Lá fora, a rua estava iluminada apenas pela luz branca da farmácia da esquina, refletida nas poças d’água. Parece que havia, enfim, chovido. “O que você faz, além de ser um vagabundo?”, a garota perguntou, enquanto acendia o cigarro. “Eu escrevo”, respondeu, com um meio sorriso. Ela olhou para ele, soltando fumaça. A ruiva era ainda mais bonita com um cigarro na mão.

Escreve sobre o quê? – ela perguntou, enquanto apoiava o cotovelo no próprio braço, se debruçando sobre a parede do bar. “Eu ganho dinheiro com biscoitinhos chineses”, brincou, com um sorriso. “Mas estou pensando em um livro”, completou, orgulhoso pela piada e se sentindo mal ao mesmo tempo: o tão planejado livro ainda não tinha nenhuma linha.

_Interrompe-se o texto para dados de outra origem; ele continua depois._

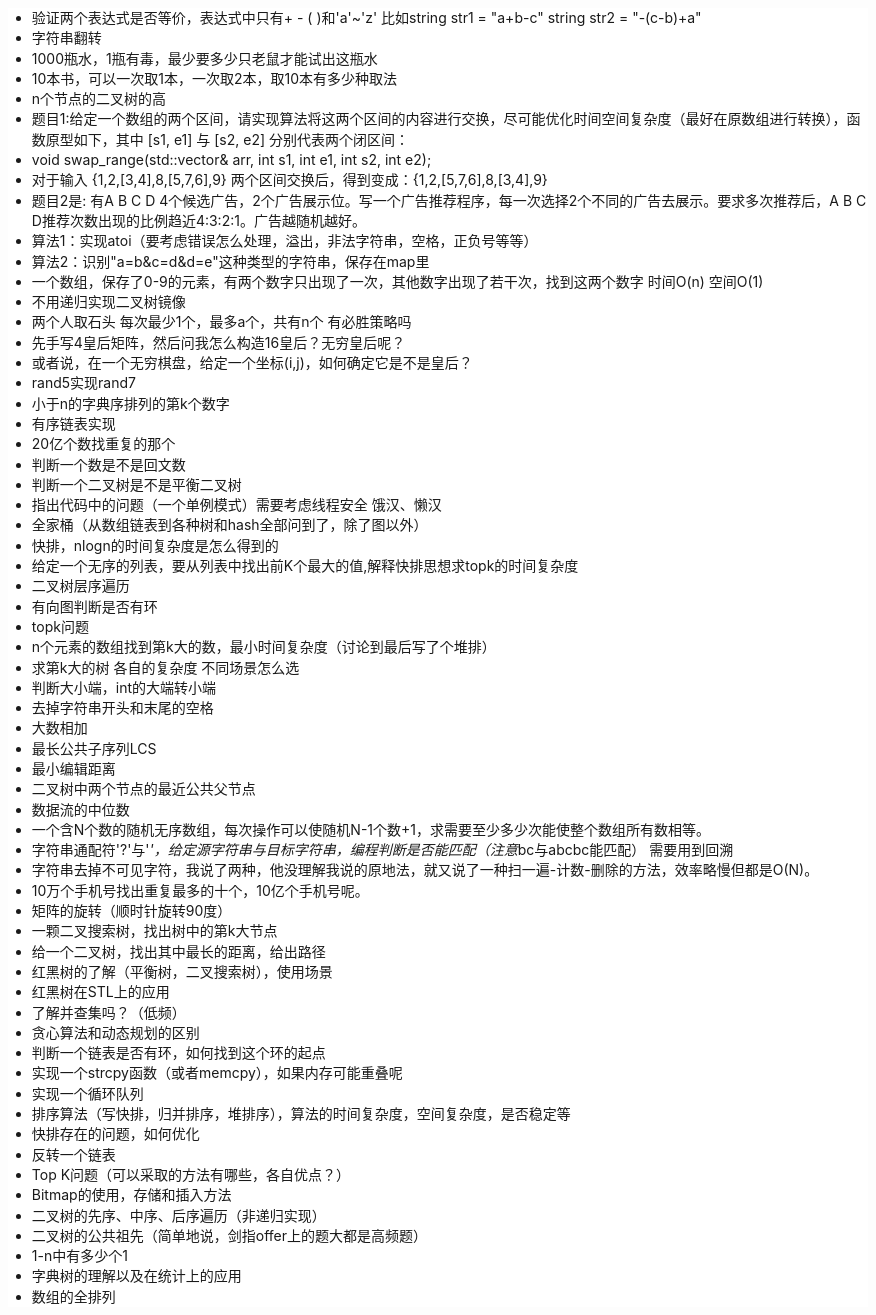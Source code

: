 - 验证两个表达式是否等价，表达式中只有+ - ( )和'a'~'z' 比如string str1 = "a+b-c" string str2 = "-(c-b)+a"
- 字符串翻转 
- 1000瓶水，1瓶有毒，最少要多少只老鼠才能试出这瓶水 
- 10本书，可以一次取1本，一次取2本，取10本有多少种取法 
- n个节点的二叉树的高 
- 题目1:给定一个数组的两个区间，请实现算法将这两个区间的内容进行交换，尽可能优化时间空间复杂度（最好在原数组进行转换），函数原型如下，其中 [s1, e1] 与 [s2, e2] 分别代表两个闭区间： 
- void swap_range(std::vector<int>& arr, int s1, int e1, int s2, int e2); 
- 对于输入 {1,2,[3,4],8,[5,7,6],9} 两个区间交换后，得到变成：{1,2,[5,7,6],8,[3,4],9} 
- 题目2是: 有A B C D 4个候选广告，2个广告展示位。写一个广告推荐程序，每一次选择2个不同的广告去展示。要求多次推荐后，A B C D推荐次数出现的比例趋近4:3:2:1。广告越随机越好。 
- 算法1：实现atoi（要考虑错误怎么处理，溢出，非法字符串，空格，正负号等等）
- 算法2：识别"a=b&c=d&d=e"这种类型的字符串，保存在map里
- 一个数组，保存了0-9的元素，有两个数字只出现了一次，其他数字出现了若干次，找到这两个数字 时间O(n) 空间O(1) 
- 不用递归实现二叉树镜像
- 两个人取石头 每次最少1个，最多a个，共有n个 有必胜策略吗 
- 先手写4皇后矩阵，然后问我怎么构造16皇后？无穷皇后呢？ 
- 或者说，在一个无穷棋盘，给定一个坐标(i,j)，如何确定它是不是皇后？ 
- rand5实现rand7
- 小于n的字典序排列的第k个数字
- 有序链表实现 
- 20亿个数找重复的那个
- 判断一个数是不是回文数 
- 判断一个二叉树是不是平衡二叉树
- 指出代码中的问题（一个单例模式）需要考虑线程安全 饿汉、懒汉 
- 全家桶（从数组链表到各种树和hash全部问到了，除了图以外） 
- 快排，nlogn的时间复杂度是怎么得到的 
- 给定一个无序的列表，要从列表中找出前K个最大的值,解释快排思想求topk的时间复杂度
- 二叉树层序遍历
- 有向图判断是否有环
- topk问题
- n个元素的数组找到第k大的数，最小时间复杂度（讨论到最后写了个堆排）
- 求第k大的树 各自的复杂度 不同场景怎么选 
- 判断大小端，int的大端转小端
- 去掉字符串开头和末尾的空格
- 大数相加
- 最长公共子序列LCS
- 最小编辑距离
- 二叉树中两个节点的最近公共父节点
- 数据流的中位数
- 一个含N个数的随机无序数组，每次操作可以使随机N-1个数+1，求需要至少多少次能使整个数组所有数相等。 
- 字符串通配符'?'与'*'，给定源字符串与目标字符串，编程判断是否能匹配（注意*bc与abcbc能匹配） 需要用到回溯
- 字符串去掉不可见字符，我说了两种，他没理解我说的原地法，就又说了一种扫一遍-计数-删除的方法，效率略慢但都是O(N)。 
- 10万个手机号找出重复最多的十个，10亿个手机号呢。
- 矩阵的旋转（顺时针旋转90度）
- 一颗二叉搜索树，找出树中的第k大节点 
- 给一个二叉树，找出其中最长的距离，给出路径
- 红黑树的了解（平衡树，二叉搜索树），使用场景
- 红黑树在STL上的应用
- 了解并查集吗？（低频）
- 贪心算法和动态规划的区别
- 判断一个链表是否有环，如何找到这个环的起点
- 实现一个strcpy函数（或者memcpy），如果内存可能重叠呢
- 实现一个循环队列
- 排序算法（写快排，归并排序，堆排序），算法的时间复杂度，空间复杂度，是否稳定等
- 快排存在的问题，如何优化
- 反转一个链表
- Top K问题（可以采取的方法有哪些，各自优点？）
- Bitmap的使用，存储和插入方法
- 二叉树的先序、中序、后序遍历（非递归实现）
- 二叉树的公共祖先（简单地说，剑指offer上的题大都是高频题）
- 1-n中有多少个1
- 字典树的理解以及在统计上的应用
- 数组的全排列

Ela riu quase de maneira irresistível, e ele sentiu um calafrio estranho percorrer as vértebras. Era o homem mais imbecil do mundo e estava, subitamente, feliz. “Sua sorte de hoje é: você vai conhecer um vagabundo interessante”, os dois sorriram. Uma viatura da polícia passou devagar pela rua, piscando a sirene sem alarme. Um gato cinza esticou seu corpo sob o pé da escada da farmácia na esquina, antes de continuar sua caça noturna. O vento soprou e as folhas crepitaram uma sinfonia arrepiante em algum lugar da Washington Square.

Segundos ficaram  suspensos no ar.

“Me conta. Que tipo de história você quer escrever?” – ela continuou, quebrando o momento que passou à deriva. Ele titubeou. “É sobre um cara que não sabe o que quer”, disse, se surpreendendo com a própria resposta. “Ele está perdido em um mundo em que nada é… certo. Em que o tempo corre para trás, onde tudo é incompleto”, o escritor suspirou, percebendo o fio da própria narrativa se dissipando novamente, em frente aos seus olhos. Não tinha mais nada para falar. “Acho que seu personagem precisa de uma garota”, ela riu sem jeito, covinhas à mostra, deixando o cigarro para apagar na calçada. Ela estava certa. Mais do que isto: ela era certa.

Um momento, os dedos se encontraram, e o idiota que nunca havia escrito uma palavra que preste deu um passo para frente, totalmente inebriado pela essência do perfume naqueles cabelos ruivos encaracolados, em queda livre como as fontes de uma cachoeira. O escritor finalmente encarou o desconhecido; como um viajante que está muito longe de casa, e que não tem certeza se um dia vai encontrar o caminho de volta. Por um instante ínfimo, os sinos da eternidade ressoaram por ali, naquela garota cheia de covinhas, envolta em silêncio.

Um dos amigos dela chegou, dizendo que estavam todos indo para outro lugar. Ela disse “gostei de te conhecer” e virou as costas para desaparecer na próxima esquina. Mas o mundo havia mudado de padrão. Ele sabia. Eu sei: Não existe nenhum homem velho entre todos vocês. Todos crianças no oceano, sem boinhas salva-vidas.

“Eu luto com fantasmas,
Em cada beijo molhado, 
Em lábios que não são seus, nem meus.
E assim, juntos, perderemos / mais do que uma vida inteira
Além do precipício e da beira. Em qualquer canto de lugar nenhum.
Existe um oásis / Impossível de alcançar. /
Na escuridão onde estrelas brilham, mas elas já estão mortas./
Não estamos chegando ao fim. Somos parte dele.
Estamos em pedaços, sem qualquer amor no mundo. Ele é impossível. Mas ele existe.”

Carregando seu lápis invisível, o escritor acendeu seu último cigarro e caminhou, sorrindo, pelas vielas sujas e úmidas.